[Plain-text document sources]
• • • •
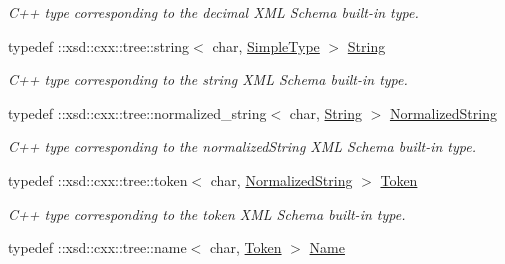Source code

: \begin{DoxyCompactItemize}
\begin{DoxyCompactList}\small\item\em C++ type corresponding to the decimal XML Schema built-\/in type. \item\end{DoxyCompactList}\item 
\hypertarget{namespacexml__schema_af6757b5701ccc893f3b551bd70e0c94d}{
typedef ::xsd::cxx::tree::string$<$ char, \hyperlink{namespacexml__schema_a1171be9b6e593e49b895a46671f5dc5f}{SimpleType} $>$ \hyperlink{namespacexml__schema_af6757b5701ccc893f3b551bd70e0c94d}{String}}
\label{namespacexml__schema_af6757b5701ccc893f3b551bd70e0c94d}

\begin{DoxyCompactList}\small\item\em C++ type corresponding to the string XML Schema built-\/in type. \item\end{DoxyCompactList}\item 
\hypertarget{namespacexml__schema_ab4f1d744ea5be78260b24e88a4e395ee}{
typedef ::xsd::cxx::tree::normalized\_\-string$<$ char, \hyperlink{namespacexml__schema_af6757b5701ccc893f3b551bd70e0c94d}{String} $>$ \hyperlink{namespacexml__schema_ab4f1d744ea5be78260b24e88a4e395ee}{NormalizedString}}
\label{namespacexml__schema_ab4f1d744ea5be78260b24e88a4e395ee}

\begin{DoxyCompactList}\small\item\em C++ type corresponding to the normalizedString XML Schema built-\/in type. \item\end{DoxyCompactList}\item 
\hypertarget{namespacexml__schema_a6c5a46363a79f52c8f09edc7885e259c}{
typedef ::xsd::cxx::tree::token$<$ char, \hyperlink{namespacexml__schema_ab4f1d744ea5be78260b24e88a4e395ee}{NormalizedString} $>$ \hyperlink{namespacexml__schema_a6c5a46363a79f52c8f09edc7885e259c}{Token}}
\label{namespacexml__schema_a6c5a46363a79f52c8f09edc7885e259c}

\begin{DoxyCompactList}\small\item\em C++ type corresponding to the token XML Schema built-\/in type. \item\end{DoxyCompactList}\item 
\hypertarget{namespacexml__schema_af4febacaa19a36f5a1caab58e620f6d5}{
typedef ::xsd::cxx::tree::name$<$ char, \hyperlink{namespacexml__schema_a6c5a46363a79f52c8f09edc7885e259c}{Token} $>$ \hyperlink{namespacexml__schema_af4febacaa19a36f5a1caab58e620f6d5}{Name}}
\label{namespacexml__schema_af4febacaa19a36f5a1caab58e620f6d5}


\end{DoxyCompactItemize}
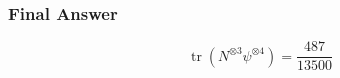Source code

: \subsubsection*{Final Answer}

\[
\boxed{\operatorname{tr}\!\left(N^{\otimes3}\psi^{\otimes4}\right)=\frac{487}{13500}}
\]
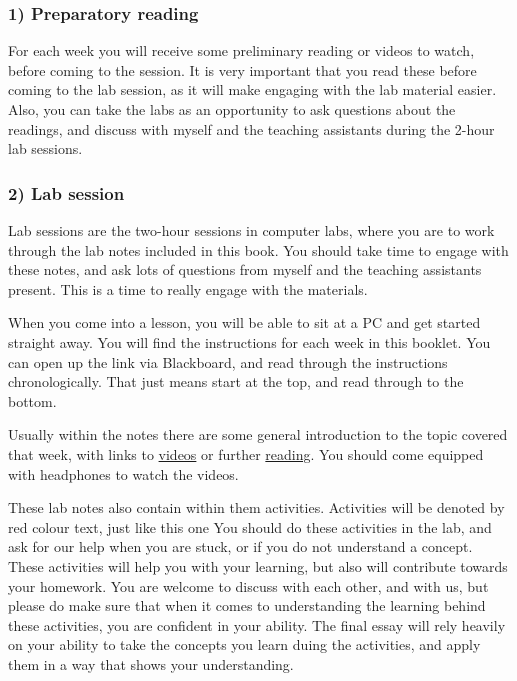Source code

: \documentclass[]{book}
\theoremstyle{definition}
\theoremstyle{definition}
\theoremstyle{definition}
\theoremstyle{remark}
\begin{document}
\hypertarget{preparatory-reading}{%
\subsubsection{1) Preparatory reading}\label{preparatory-reading}}

For each week you will receive some preliminary reading or videos to
watch, before coming to the session. It is very important that you read
these before coming to the lab session, as it will make engaging with
the lab material easier. Also, you can take the labs as an opportunity
to ask questions about the readings, and discuss with myself and the
teaching assistants during the 2-hour lab sessions.

\hypertarget{lab-session}{%
\subsubsection{2) Lab session}\label{lab-session}}

Lab sessions are the two-hour sessions in computer labs, where you are
to work through the lab notes included in this book. You should take
time to engage with these notes, and ask lots of questions from myself
and the teaching assistants present. This is a time to really engage
with the materials.

When you come into a lesson, you will be able to sit at a PC and get
started straight away. You will find the instructions for each week in
this booklet. You can open up the link via Blackboard, and read through
the instructions chronologically. That just means start at the top, and
read through to the bottom.

Usually within the notes there are some general introduction to the
topic covered that week, with links to
\href{http://www.gapminder.org/videos/the-joy-of-stats/}{videos} or
further
\href{http://flowingdata.com/2015/10/26/top-brewery-road-trip-routed-algorithmically/}{reading}.
You should come equipped with headphones to watch the videos.

These lab notes also contain within them activities. {Activities will be
denoted by red colour text, just like this one } You should do these
activities in the lab, and ask for our help when you are stuck, or if
you do not understand a concept. These activities will help you with
your learning, but also will contribute towards your homework. You are
welcome to discuss with each other, and with us, but please do make sure
that when it comes to understanding the learning behind these
activities, you are confident in your ability. The final essay will rely
heavily on your ability to take the concepts you learn duing the
activities, and apply them in a way that shows your understanding.
\end{document}
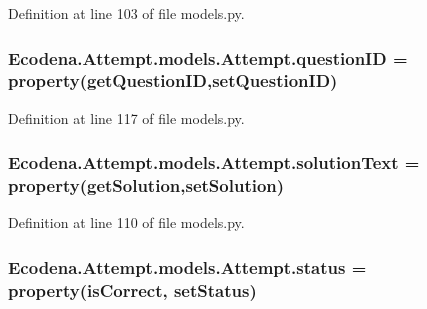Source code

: Definition at line 103 of file models.py.

\hypertarget{class_ecodena_1_1_attempt_1_1models_1_1_attempt_af6d21b0d06e1565c641f9526ab4891d4}{
\subsubsection[{questionID}]{\setlength{\rightskip}{0pt plus 5cm}Ecodena.Attempt.models.Attempt.questionID = property(getQuestionID,setQuestionID)}}
\label{d5/da0/class_ecodena_1_1_attempt_1_1models_1_1_attempt_af6d21b0d06e1565c641f9526ab4891d4}


Definition at line 117 of file models.py.

\hypertarget{class_ecodena_1_1_attempt_1_1models_1_1_attempt_a0ef6767e7f18226ecd46be45e35f357b}{
\subsubsection[{solutionText}]{\setlength{\rightskip}{0pt plus 5cm}Ecodena.Attempt.models.Attempt.solutionText = property(getSolution,setSolution)}}
\label{d5/da0/class_ecodena_1_1_attempt_1_1models_1_1_attempt_a0ef6767e7f18226ecd46be45e35f357b}


Definition at line 110 of file models.py.

\hypertarget{class_ecodena_1_1_attempt_1_1models_1_1_attempt_a1110fd10d7a9e73bae4c5f4208f24d9b}{
\subsubsection[{status}]{\setlength{\rightskip}{0pt plus 5cm}Ecodena.Attempt.models.Attempt.status = property(isCorrect, setStatus)}}
\label{d5/da0/class_ecodena_1_1_attempt_1_1models_1_1_attempt_a1110fd10d7a9e73bae4c5f4208f24d9b}



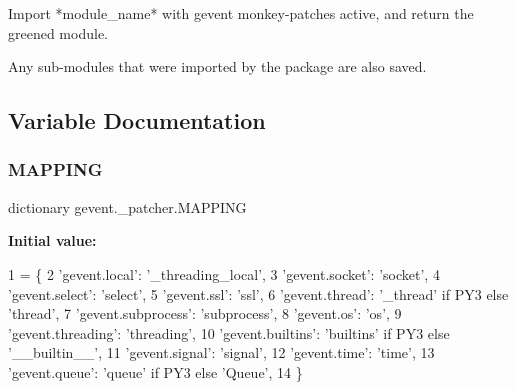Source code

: \begin{DoxyVerb}Import *module_name* with gevent monkey-patches active,
and return the greened module.

Any sub-modules that were imported by the package are also
saved.\end{DoxyVerb}
 

\subsection{Variable Documentation}
\mbox{\label{namespacegevent_1_1__patcher_ab66571021c8a310fda9de5b9e4a2d204}} 
\subsubsection{\texorpdfstring{M\+A\+P\+P\+I\+NG}{MAPPING}}
{\footnotesize\ttfamily dictionary gevent.\+\_\+patcher.\+M\+A\+P\+P\+I\+NG}

{\bfseries Initial value\+:}
\begin{DoxyCode}
1 =  \{
2     \textcolor{stringliteral}{'gevent.local'}: \textcolor{stringliteral}{'\_threading\_local'},
3     \textcolor{stringliteral}{'gevent.socket'}: \textcolor{stringliteral}{'socket'},
4     \textcolor{stringliteral}{'gevent.select'}: \textcolor{stringliteral}{'select'},
5     \textcolor{stringliteral}{'gevent.ssl'}: \textcolor{stringliteral}{'ssl'},
6     \textcolor{stringliteral}{'gevent.thread'}: \textcolor{stringliteral}{'\_thread'} \textcolor{keywordflow}{if} PY3 \textcolor{keywordflow}{else} \textcolor{stringliteral}{'thread'},
7     \textcolor{stringliteral}{'gevent.subprocess'}: \textcolor{stringliteral}{'subprocess'},
8     \textcolor{stringliteral}{'gevent.os'}: \textcolor{stringliteral}{'os'},
9     \textcolor{stringliteral}{'gevent.threading'}: \textcolor{stringliteral}{'threading'},
10     \textcolor{stringliteral}{'gevent.builtins'}: \textcolor{stringliteral}{'builtins'} \textcolor{keywordflow}{if} PY3 \textcolor{keywordflow}{else} \textcolor{stringliteral}{'\_\_builtin\_\_'},
11     \textcolor{stringliteral}{'gevent.signal'}: \textcolor{stringliteral}{'signal'},
12     \textcolor{stringliteral}{'gevent.time'}: \textcolor{stringliteral}{'time'},
13     \textcolor{stringliteral}{'gevent.queue'}: \textcolor{stringliteral}{'queue'} \textcolor{keywordflow}{if} PY3 \textcolor{keywordflow}{else} \textcolor{stringliteral}{'Queue'},
14 \}
\end{DoxyCode}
• • • •
Count every line that holds the word "make" in the entries, and state the result alone.

[Expected output]
2